Exercise materials:
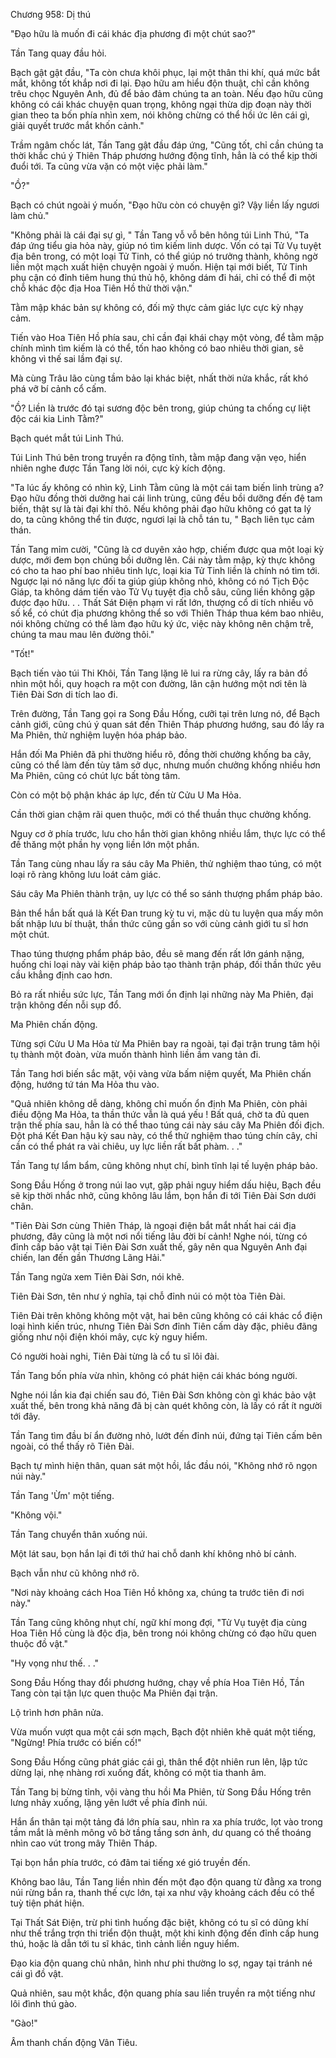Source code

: 




Chương 958: Dị thú


"Đạo hữu là muốn đi cái khác địa phương đi một chút sao?"

Tần Tang quay đầu hỏi.

Bạch gật gật đầu, "Ta còn chưa khôi phục, lại một thân thi khí, quá mức bắt mắt, không tốt khắp nơi đi lại. Đạo hữu am hiểu độn thuật, chỉ cần không trêu chọc Nguyên Anh, đủ để bảo đảm chúng ta an toàn. Nếu đạo hữu cũng không có cái khác chuyện quan trọng, không ngại thừa dịp đoạn này thời gian theo ta bốn phía nhìn xem, nói không chừng có thể hồi ức lên cái gì, giải quyết trước mắt khốn cảnh."

Trầm ngâm chốc lát, Tần Tang gật đầu đáp ứng, "Cũng tốt, chỉ cần chúng ta thời khắc chú ý Thiên Tháp phương hướng động tĩnh, hẳn là có thể kịp thời đuổi tới. Ta cũng vừa vặn có một việc phải làm."

"Ồ?"

Bạch có chút ngoài ý muốn, "Đạo hữu còn có chuyện gì? Vậy liền lấy ngươi làm chủ."

"Không phải là cái đại sự gì, " Tần Tang vỗ vỗ bên hông túi Linh Thú, "Ta đáp ứng tiểu gia hỏa này, giúp nó tìm kiếm linh dược. Vốn có tại Tử Vụ tuyệt địa bên trong, có một loại Tử Tinh, có thể giúp nó trưởng thành, không ngờ liền một mạch xuất hiện chuyện ngoài ý muốn. Hiện tại mới biết, Tử Tinh phụ cận có đỉnh tiêm hung thú thủ hộ, không dám đi hái, chỉ có thể đi một chỗ khác độc địa Hoa Tiên Hồ thử thời vận."

Tằm mập khác bản sự không có, đối mỹ thực cảm giác lực cực kỳ nhạy cảm.

Tiến vào Hoa Tiên Hồ phía sau, chỉ cần đại khái chạy một vòng, để tằm mập chính mình tìm kiếm là có thể, tốn hao không có bao nhiêu thời gian, sẽ không vì thế sai lầm đại sự.

Mà cùng Trâu lão cùng tầm bảo lại khác biệt, nhất thời nửa khắc, rất khó phá vỡ bí cảnh cổ cấm.

"Ồ? Liền là trước đó tại sương độc bên trong, giúp chúng ta chống cự liệt độc cái kia Linh Tằm?"

Bạch quét mắt túi Linh Thú.

Túi Linh Thú bên trong truyền ra động tĩnh, tằm mập đang vặn vẹo, hiển nhiên nghe được Tần Tang lời nói, cực kỳ kích động.

"Ta lúc ấy không có nhìn kỹ, Linh Tằm cũng là một cái tam biến linh trùng a? Đạo hữu đồng thời dưỡng hai cái linh trùng, cũng đều bồi dưỡng đến đệ tam biến, thật sự là tài đại khí thô. Nếu không phải đạo hữu không có gạt ta lý do, ta cũng không thể tin được, ngươi lại là chỗ tán tu, " Bạch liên tục cảm thán.

Tần Tang mỉm cười, "Cũng là cơ duyên xảo hợp, chiếm được qua một loại kỳ dược, mới đem bọn chúng bồi dưỡng lên. Cái này tằm mập, kỳ thực không có cho ta hao phí bao nhiêu tinh lực, loại kia Tử Tinh liền là chính nó tìm tới. Ngược lại nó năng lực đối ta giúp giúp không nhỏ, không có nó Tịch Độc Giáp, ta không dám tiến vào Tử Vụ tuyệt địa chỗ sâu, cũng liền không gặp được đạo hữu. . . Thất Sát Điện phạm vi rất lớn, thượng cổ di tích nhiều vô số kể, có chút địa phương không thể so với Thiên Tháp thua kém bao nhiêu, nói không chừng có thể làm đạo hữu ký ức, việc này không nên chậm trễ, chúng ta mau mau lên đường thôi."

"Tốt!"

Bạch tiến vào túi Thi Khôi, Tần Tang lặng lẽ lui ra rừng cây, lấy ra bản đồ nhìn một hồi, quy hoạch ra một con đường, lân cận hướng một nơi tên là Tiên Đài Sơn di tích lao đi.

Trên đường, Tần Tang gọi ra Song Đầu Hống, cưỡi tại trên lưng nó, để Bạch cảnh giới, cũng chú ý quan sát đến Thiên Tháp phương hướng, sau đó lấy ra Ma Phiên, thử nghiệm luyện hóa pháp bảo.

Hắn đối Ma Phiên đã phi thường hiểu rõ, đồng thời chưởng khống ba cây, cũng có thể làm đến tùy tâm sở dục, nhưng muốn chưởng khống nhiều hơn Ma Phiên, cũng có chút lực bất tòng tâm.

Còn có một bộ phận khác áp lực, đến từ Cửu U Ma Hỏa.

Cần thời gian chậm rãi quen thuộc, mới có thể thuần thục chưởng khống.

Nguy cơ ở phía trước, lưu cho hắn thời gian không nhiều lắm, thực lực có thể đề thăng một phần hy vọng liền lớn một phần.

Tần Tang cùng nhau lấy ra sáu cây Ma Phiên, thử nghiệm thao túng, có một loại rõ ràng không lưu loát cảm giác.

Sáu cây Ma Phiên thành trận, uy lực có thể so sánh thượng phẩm pháp bảo.

Bản thể hắn bất quá là Kết Đan trung kỳ tu vi, mặc dù tu luyện qua mấy môn bất nhập lưu bí thuật, thần thức cũng gần so với cùng cảnh giới tu sĩ hơn một chút.

Thao túng thượng phẩm pháp bảo, đều sẽ mang đến rất lớn gánh nặng, huống chi loại này vài kiện pháp bảo tạo thành trận pháp, đối thần thức yêu cầu khẳng định cao hơn.

Bỏ ra rất nhiều sức lực, Tần Tang mới ổn định lại những này Ma Phiên, đại trận không đến nỗi sụp đổ.

Ma Phiên chấn động.

Từng sợi Cửu U Ma Hỏa từ Ma Phiên bay ra ngoài, tại đại trận trung tâm hội tụ thành một đoàn, vừa muốn thành hình liền ầm vang tản đi.

Tần Tang hơi biến sắc mặt, vội vàng vừa bấm niệm quyết, Ma Phiên chấn động, hướng tứ tán Ma Hỏa thu vào.

"Quả nhiên không dễ dàng, không chỉ muốn ổn định Ma Phiên, còn phải điều động Ma Hỏa, ta thần thức vẫn là quá yếu ! Bất quá, chờ ta đủ quen trận thế phía sau, hẳn là có thể thao túng cái này sáu cây Ma Phiên đối địch. Đột phá Kết Đan hậu kỳ sau này, có thể thử nghiệm thao túng chín cây, chỉ cần có thể phát ra vài chiêu, uy lực liền rất bất phàm. . ."

Tần Tang tự lẩm bẩm, cũng không nhụt chí, bình tĩnh lại tế luyện pháp bảo.

Song Đầu Hống ở trong núi lao vụt, gặp phải nguy hiểm dấu hiệu, Bạch đều sẽ kịp thời nhắc nhở, cũng không lâu lắm, bọn hắn đi tới Tiên Đài Sơn dưới chân.

"Tiên Đài Sơn cùng Thiên Tháp, là ngoại điện bắt mắt nhất hai cái địa phương, đây cũng là một nơi nổi tiếng lâu đời bí cảnh! Nghe nói, từng có đỉnh cấp bảo vật tại Tiên Đài Sơn xuất thế, gây nên qua Nguyên Anh đại chiến, lan đến gần Thương Lãng Hải."

Tần Tang ngửa xem Tiên Đài Sơn, nói khẽ.

Tiên Đài Sơn, tên như ý nghĩa, tại chỗ đỉnh núi có một tòa Tiên Đài.

Tiên Đài trên không không một vật, hai bên cũng không có cái khác cổ điện loại hình kiến trúc, nhưng Tiên Đài Sơn đỉnh Tiên cấm dày đặc, phiêu đãng giống như nội điện khói mây, cực kỳ nguy hiểm.

Có người hoài nghi, Tiên Đài từng là cổ tu sĩ lôi đài.

Tần Tang bốn phía vừa nhìn, không có phát hiện cái khác bóng người.

Nghe nói lần kia đại chiến sau đó, Tiên Đài Sơn không còn gì khác bảo vật xuất thế, bên trong khả năng đã bị càn quét không còn, là lấy có rất ít người tới đây.

Tần Tang tìm đầu bí ẩn đường nhỏ, lướt đến đỉnh núi, đứng tại Tiên cấm bên ngoài, có thể thấy rõ Tiên Đài.

Bạch tự mình hiện thân, quan sát một hồi, lắc đầu nói, "Không nhớ rõ ngọn núi này."

Tần Tang 'Ừm' một tiếng.

"Không vội."

Tần Tang chuyển thân xuống núi.

Một lát sau, bọn hắn lại đi tới thứ hai chỗ danh khí không nhỏ bí cảnh.

Bạch vẫn như cũ không nhớ rõ.

"Nơi này khoảng cách Hoa Tiên Hồ không xa, chúng ta trước tiên đi nơi này."

Tần Tang cũng không nhụt chí, ngữ khí mong đợi, "Tử Vụ tuyệt địa cùng Hoa Tiên Hồ cùng là độc địa, bên trong nói không chừng có đạo hữu quen thuộc đồ vật."

"Hy vọng như thế. . ."

Song Đầu Hống thay đổi phương hướng, chạy về phía Hoa Tiên Hồ, Tần Tang còn tại tận lực quen thuộc Ma Phiên đại trận.

Lộ trình hơn phân nửa.

Vừa muốn vượt qua một cái sơn mạch, Bạch đột nhiên khẽ quát một tiếng, "Ngừng! Phía trước có biến cố!"

Song Đầu Hống cũng phát giác cái gì, thân thể đột nhiên run lên, lập tức dừng lại, nhẹ nhàng rơi xuống đất, không có một tia thanh âm.

Tần Tang bị bừng tỉnh, vội vàng thu hồi Ma Phiên, từ Song Đầu Hống trên lưng nhảy xuống, lặng yên lướt về phía đỉnh núi.

Hắn ẩn thân tại một tảng đá lớn phía sau, nhìn ra xa phía trước, lọt vào trong tầm mắt là mênh mông vô bờ tầng tầng sơn ảnh, dư quang có thể thoáng nhìn cao vút trong mây Thiên Tháp.

Tại bọn hắn phía trước, có đâm tai tiếng xé gió truyền đến.

Không bao lâu, Tần Tang liền nhìn đến một đạo độn quang từ đằng xa trong núi rừng bắn ra, thanh thế cực lớn, tại xa như vậy khoảng cách đều có thể tuỳ tiện phát hiện.

Tại Thất Sát Điện, trừ phi tình huống đặc biệt, không có tu sĩ có dũng khí như thế trắng trợn thi triển độn thuật, một khi kinh động đến đỉnh cấp hung thú, hoặc là dẫn tới tu sĩ khác, tình cảnh liền nguy hiểm.

Đạo kia độn quang chủ nhân, hình như phi thường lo sợ, ngay tại tránh né cái gì đồ vật.

Quả nhiên, sau một khắc, độn quang phía sau liền truyền ra một tiếng như lôi đình thú gào.

"Gào!"

Âm thanh chấn động Vân Tiêu.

Activity: Begin at the first line of the data above and repeat each line exactly, stopping after the line containing "Tằm mập khác". Omit the pictures.

Written solution:
Source code

: 




Chương 958: Dị thú


"Đạo hữu là muốn đi cái khác địa phương đi một chút sao?"

Tần Tang quay đầu hỏi.

Bạch gật gật đầu, "Ta còn chưa khôi phục, lại một thân thi khí, quá mức bắt mắt, không tốt khắp nơi đi lại. Đạo hữu am hiểu độn thuật, chỉ cần không trêu chọc Nguyên Anh, đủ để bảo đảm chúng ta an toàn. Nếu đạo hữu cũng không có cái khác chuyện quan trọng, không ngại thừa dịp đoạn này thời gian theo ta bốn phía nhìn xem, nói không chừng có thể hồi ức lên cái gì, giải quyết trước mắt khốn cảnh."

Trầm ngâm chốc lát, Tần Tang gật đầu đáp ứng, "Cũng tốt, chỉ cần chúng ta thời khắc chú ý Thiên Tháp phương hướng động tĩnh, hẳn là có thể kịp thời đuổi tới. Ta cũng vừa vặn có một việc phải làm."

"Ồ?"

Bạch có chút ngoài ý muốn, "Đạo hữu còn có chuyện gì? Vậy liền lấy ngươi làm chủ."

"Không phải là cái đại sự gì, " Tần Tang vỗ vỗ bên hông túi Linh Thú, "Ta đáp ứng tiểu gia hỏa này, giúp nó tìm kiếm linh dược. Vốn có tại Tử Vụ tuyệt địa bên trong, có một loại Tử Tinh, có thể giúp nó trưởng thành, không ngờ liền một mạch xuất hiện chuyện ngoài ý muốn. Hiện tại mới biết, Tử Tinh phụ cận có đỉnh tiêm hung thú thủ hộ, không dám đi hái, chỉ có thể đi một chỗ khác độc địa Hoa Tiên Hồ thử thời vận."

Tằm mập khác bản sự không có, đối mỹ thực cảm giác lực cực kỳ nhạy cảm.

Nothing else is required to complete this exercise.